About Our Lab

Profile Tim


I received my undergraduate training in Zoology from Oxford University and a Masters in Medical Parasitology from the London School of Hygiene and Tropical Medicine, before moving to the Department of Ecology and Evolution at the University of Rochester (New York State) for graduate school. Following postdoctoral work in Oxford and Milan, I moved to the Texas Biomedical Research Institute (Texas Biomed) as the only parasite biologist in 1999.

I have previously studied mice on the Orkney Islands, butterfly-ant symbioses in Australia, giant rats in New Guinea, Wolbachia endosymbionts in filarial nematodes, and roundworm transmission in Guatemalan villages, before focusing on the genetics and evolution of malaria and schistosome parasites.

Lab goals


My lab aims to bridge the gap between mainstream evolutionary biology and parasitology. We focus on malaria and schistosomes, the most important of the protozoan and helminth parasites infecting humans, which are also genetically and experimentally tractable. We utilize a population/quantitative genetics framework, and both experimental and field-based research to ask questions about the evolution, ecology and transmission of these parasites.

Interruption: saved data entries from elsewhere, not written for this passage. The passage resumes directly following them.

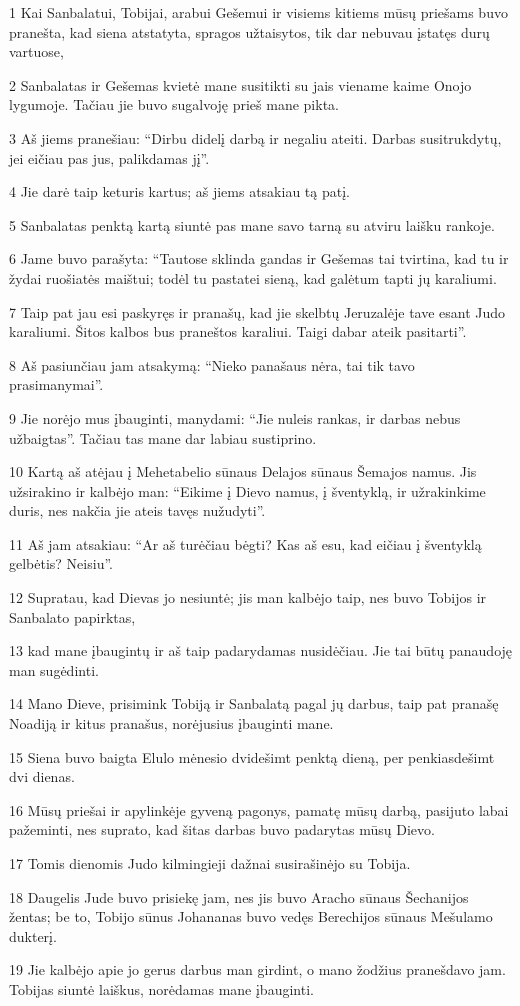 \par 1 Kai Sanbalatui, Tobijai, arabui Gešemui ir visiems kitiems mūsų priešams buvo pranešta, kad siena atstatyta, spragos užtaisytos, tik dar nebuvau įstatęs durų vartuose, 
\par 2 Sanbalatas ir Gešemas kvietė mane susitikti su jais viename kaime Onojo lygumoje. Tačiau jie buvo sugalvoję prieš mane pikta. 
\par 3 Aš jiems pranešiau: “Dirbu didelį darbą ir negaliu ateiti. Darbas susitrukdytų, jei eičiau pas jus, palikdamas jį”. 
\par 4 Jie darė taip keturis kartus; aš jiems atsakiau tą patį. 
\par 5 Sanbalatas penktą kartą siuntė pas mane savo tarną su atviru laišku rankoje. 
\par 6 Jame buvo parašyta: “Tautose sklinda gandas ir Gešemas tai tvirtina, kad tu ir žydai ruošiatės maištui; todėl tu pastatei sieną, kad galėtum tapti jų karaliumi. 
\par 7 Taip pat jau esi paskyręs ir pranašų, kad jie skelbtų Jeruzalėje tave esant Judo karaliumi. Šitos kalbos bus praneštos karaliui. Taigi dabar ateik pasitarti”. 
\par 8 Aš pasiunčiau jam atsakymą: “Nieko panašaus nėra, tai tik tavo prasimanymai”. 
\par 9 Jie norėjo mus įbauginti, manydami: “Jie nuleis rankas, ir darbas nebus užbaigtas”. Tačiau tas mane dar labiau sustiprino. 
\par 10 Kartą aš atėjau į Mehetabelio sūnaus Delajos sūnaus Šemajos namus. Jis užsirakino ir kalbėjo man: “Eikime į Dievo namus, į šventyklą, ir užrakinkime duris, nes nakčia jie ateis tavęs nužudyti”. 
\par 11 Aš jam atsakiau: “Ar aš turėčiau bėgti? Kas aš esu, kad eičiau į šventyklą gelbėtis? Neisiu”. 
\par 12 Supratau, kad Dievas jo nesiuntė; jis man kalbėjo taip, nes buvo Tobijos ir Sanbalato papirktas, 
\par 13 kad mane įbaugintų ir aš taip padarydamas nusidėčiau. Jie tai būtų panaudoję man sugėdinti. 
\par 14 Mano Dieve, prisimink Tobiją ir Sanbalatą pagal jų darbus, taip pat pranašę Noadiją ir kitus pranašus, norėjusius įbauginti mane. 
\par 15 Siena buvo baigta Elulo mėnesio dvidešimt penktą dieną, per penkiasdešimt dvi dienas. 
\par 16 Mūsų priešai ir apylinkėje gyveną pagonys, pamatę mūsų darbą, pasijuto labai pažeminti, nes suprato, kad šitas darbas buvo padarytas mūsų Dievo. 
\par 17 Tomis dienomis Judo kilmingieji dažnai susirašinėjo su Tobija. 
\par 18 Daugelis Jude buvo prisiekę jam, nes jis buvo Aracho sūnaus Šechanijos žentas; be to, Tobijo sūnus Johananas buvo vedęs Berechijos sūnaus Mešulamo dukterį. 
\par 19 Jie kalbėjo apie jo gerus darbus man girdint, o mano žodžius pranešdavo jam. Tobijas siuntė laiškus, norėdamas mane įbauginti.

My malaria research focuses on understanding how many times drug resistance has evolved in nature, the role of compensation and epistasis, what genes are involved, the role of copy number variation and SNPs, and the composition of complex parasite infections containing multiple parasite genotypes.

My schistosome research pioneers use of laboratory genetic crosses and association mapping for analysis of drug resistance and host specificity, and sequencing of single miracidia larvae for investigating introgression, epidemiology and population biology.